2012 Pharmacy Forum: Look how far we’ve come – but it’s not over yet

The message to pharmacy stakeholders attending the Canadian Foundation for Pharmacy’s 2012 Pharmacy Forum in October was both encouraging and sobering. Progress is ongoing, but so is the battle for pharmacists hoping for an expanded role in Canada’s healthcare system.

Speakers provided concrete examples of just how much is being done to get the profession on track in the face of drug reforms and continuing cutbacks. In his update on the Blueprint for Pharmacy, Co-Chair Dr. Dennis Gorecki noted that there is no turning back now for the profession and “pharmacists need to adapt to this new reality and continue to stress that they can play an important role in healthcare transformation.”

Gorecki said 2013 and beyond will be about defining the future of pharmacy education with a focus on experiential learning, as well as pharmacy human resources and financial visibility and sustainability for the profession. Technology will play a big part in streamlining and validating pharmacy services, he said, noting that the launch of MirixaPro Canada (a web-based clinical decision support tool from the Canadian Association of Chain Drug Stores) will help pharmacists to do just that.

A national consumer PR campaign is also in the works to complement the efforts of provincial pharmacy associations in heralding the benefits of pharmacy services. “It’s built around the idea of Pharmacy Awareness Week with a thought to extend that to Pharmacy Awareness Month,” said forum attendee Jeff Poston, executive director of the Canadian Pharmacists Association. “Consumers still don’t really know that pharmacists can do more than dispensing.”

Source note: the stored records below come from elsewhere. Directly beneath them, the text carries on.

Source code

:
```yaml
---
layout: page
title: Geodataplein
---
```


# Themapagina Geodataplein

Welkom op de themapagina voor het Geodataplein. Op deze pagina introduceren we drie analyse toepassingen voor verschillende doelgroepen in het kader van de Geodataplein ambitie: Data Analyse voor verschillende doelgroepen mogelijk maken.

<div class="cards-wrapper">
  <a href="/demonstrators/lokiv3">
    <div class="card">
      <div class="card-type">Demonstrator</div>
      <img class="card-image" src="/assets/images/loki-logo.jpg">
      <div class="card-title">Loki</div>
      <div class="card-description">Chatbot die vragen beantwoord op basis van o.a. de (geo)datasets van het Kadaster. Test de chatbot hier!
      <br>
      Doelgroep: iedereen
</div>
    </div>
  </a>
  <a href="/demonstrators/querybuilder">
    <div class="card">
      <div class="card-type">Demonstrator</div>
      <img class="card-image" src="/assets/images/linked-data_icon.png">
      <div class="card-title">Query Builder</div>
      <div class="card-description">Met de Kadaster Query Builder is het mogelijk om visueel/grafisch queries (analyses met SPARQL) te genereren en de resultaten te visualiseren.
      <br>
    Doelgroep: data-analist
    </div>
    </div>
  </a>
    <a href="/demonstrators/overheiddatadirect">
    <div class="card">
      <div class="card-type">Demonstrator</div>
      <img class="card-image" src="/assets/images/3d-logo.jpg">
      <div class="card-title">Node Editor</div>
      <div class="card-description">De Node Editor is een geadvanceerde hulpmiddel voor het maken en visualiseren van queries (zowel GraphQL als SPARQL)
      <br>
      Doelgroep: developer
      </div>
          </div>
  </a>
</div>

Consultant Marnie Mitchell, former CEO of the BC Pharmacy Association, outlined further progress underway by provinces like BC and New Brunswick in terms of select pharmacy services. “In B.C., 50% of pharmacists have gotten injection authority and 65% of pharmacies have at least one pharmacist on staff who can do injections,” she said. (In N.B., 75% of pharmacies have a pharmacist with injection training.) As statistics keep rising for publicly funded vaccines, Mitchell said injections are one example of a very sustainable service for pharmacists. She also cited the progress of Saskatchewan and Nova Scotia in terms of securing prescribing authority for minor ailments.

And while Alberta has always been a leader when it comes to pharmacists’ expanded scope, Margaret Wing, CEO of the Alberta Pharmacists Association, enlightened the group on just how difficult it was to secure the latest pharmacy services framework for Alberta pharmacists. “We have this delusion that there is public funding out there for us,” she said. “If you can’t prove what the pharmacist is doing in terms of patient assessments, anything further is difficult.”

Wing noted that the profession still has a lot of educating to do both to consumers and healthcare providers. “Physicians are pissed off,” she said, adding that leaving it up to the organizations to solve all the problems just won’t be feasible. “At the end of the day, pharmacists and physicians have to sit down and figure it out at the front-line level,” she said.

In the meantime, she says nurses are already coming around. “When it came to immunizations, it wasn’t about the money. [Nurses] didn’t think pharmacists could do immunizations,” she says. “But pharmacists have risen to the occasion.”